Recipe from Orangette, adapted from Je veux du chocolat! by Trish Deseine
7 ounces best-quality dark chocolate
7 ounces unsalted European-style butter (the high-butterfat kind), cut into ½-inch cubes
1 1/3 cup granulated sugar
5 large eggs
1 Tbs unbleached all-purpose flour
“Preheat the oven to 375 degrees Fahrenheit, and butter an 8-inch round cake pan. Line the base of the pan with parchment, and butter the parchment too.
Finely chop the chocolate (a serrated bread knife does an outstanding job of this) and melt it gently with the butter in a double boiler or in the microwave, stirring regularly to combine. Add the sugar to the chocolate-butter mixture, stirring well, and set aside to cool for a few moments. Then add the eggs one by one, stirring well after each addition, and then add the flour. The batter should be smooth, dark, and utterly gorgeous.
Pour batter into the buttered cake pan and bake for approximately 25 minutes, or until the center of the cake looks set and the top is shiny and a bit crackly-looking. (I usually set the timer for 20 minutes initially, and then I check the cake every two minutes thereafter until it’s done. At 20 minutes, it’s usually quite jiggly in the center. You’ll know it’s done when it jiggles only slightly, if at all.) Let the cake cool in its pan on a rack for 10 minutes; then carefully turn the cake out of the pan and revert it, so that the crackly side is facing upward. Allow to cool completely. The cake will deflate slightly as it cools.

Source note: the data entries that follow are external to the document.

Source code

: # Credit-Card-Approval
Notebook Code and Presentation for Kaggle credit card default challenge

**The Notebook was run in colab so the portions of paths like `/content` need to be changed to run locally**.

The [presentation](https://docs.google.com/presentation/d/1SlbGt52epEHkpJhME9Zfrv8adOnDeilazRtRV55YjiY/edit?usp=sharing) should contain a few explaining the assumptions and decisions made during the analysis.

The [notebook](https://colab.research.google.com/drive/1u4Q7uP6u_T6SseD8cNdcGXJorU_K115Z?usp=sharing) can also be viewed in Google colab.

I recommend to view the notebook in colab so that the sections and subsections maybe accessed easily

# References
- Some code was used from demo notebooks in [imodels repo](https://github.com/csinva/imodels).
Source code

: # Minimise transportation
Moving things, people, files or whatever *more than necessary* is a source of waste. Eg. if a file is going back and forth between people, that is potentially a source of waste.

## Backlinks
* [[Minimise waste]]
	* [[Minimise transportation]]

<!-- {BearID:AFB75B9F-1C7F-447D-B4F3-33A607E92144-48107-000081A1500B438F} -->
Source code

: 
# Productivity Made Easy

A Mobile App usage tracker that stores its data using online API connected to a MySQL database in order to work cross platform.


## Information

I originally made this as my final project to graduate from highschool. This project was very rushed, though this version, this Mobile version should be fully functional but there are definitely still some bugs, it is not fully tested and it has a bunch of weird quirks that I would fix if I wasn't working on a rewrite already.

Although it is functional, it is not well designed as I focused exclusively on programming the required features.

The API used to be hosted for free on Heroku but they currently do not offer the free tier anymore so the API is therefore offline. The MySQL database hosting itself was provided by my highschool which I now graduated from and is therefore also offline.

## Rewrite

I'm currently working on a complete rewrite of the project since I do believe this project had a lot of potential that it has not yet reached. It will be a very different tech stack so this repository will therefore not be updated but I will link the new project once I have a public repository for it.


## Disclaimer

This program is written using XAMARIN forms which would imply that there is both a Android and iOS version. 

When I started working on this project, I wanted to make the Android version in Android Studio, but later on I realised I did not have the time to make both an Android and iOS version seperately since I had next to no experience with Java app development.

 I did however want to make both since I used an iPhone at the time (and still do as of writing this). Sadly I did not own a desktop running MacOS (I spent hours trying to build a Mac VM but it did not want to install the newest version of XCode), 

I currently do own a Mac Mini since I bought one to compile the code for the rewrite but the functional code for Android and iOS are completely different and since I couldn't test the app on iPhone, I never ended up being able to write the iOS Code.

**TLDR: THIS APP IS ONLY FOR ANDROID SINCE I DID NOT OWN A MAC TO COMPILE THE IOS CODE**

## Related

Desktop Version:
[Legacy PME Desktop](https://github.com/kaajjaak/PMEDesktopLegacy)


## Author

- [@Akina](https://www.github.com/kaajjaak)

Serve in wedges at room temperature with a loose dollop of ever-so-slightly sweetened whipped cream.”
g-ma’s note: If you’re lazy like me, skip the whole turning-it-upside-down part and just serve it out of the dish. I used a porcelain 9-inch pie dish and it worked out just dandy. Even though I left it on a cooling rack, keeping it in the plate continued the cooking process after taking it out of the oven, but I liked the kinda-chewy edges that this process created. Enjoy!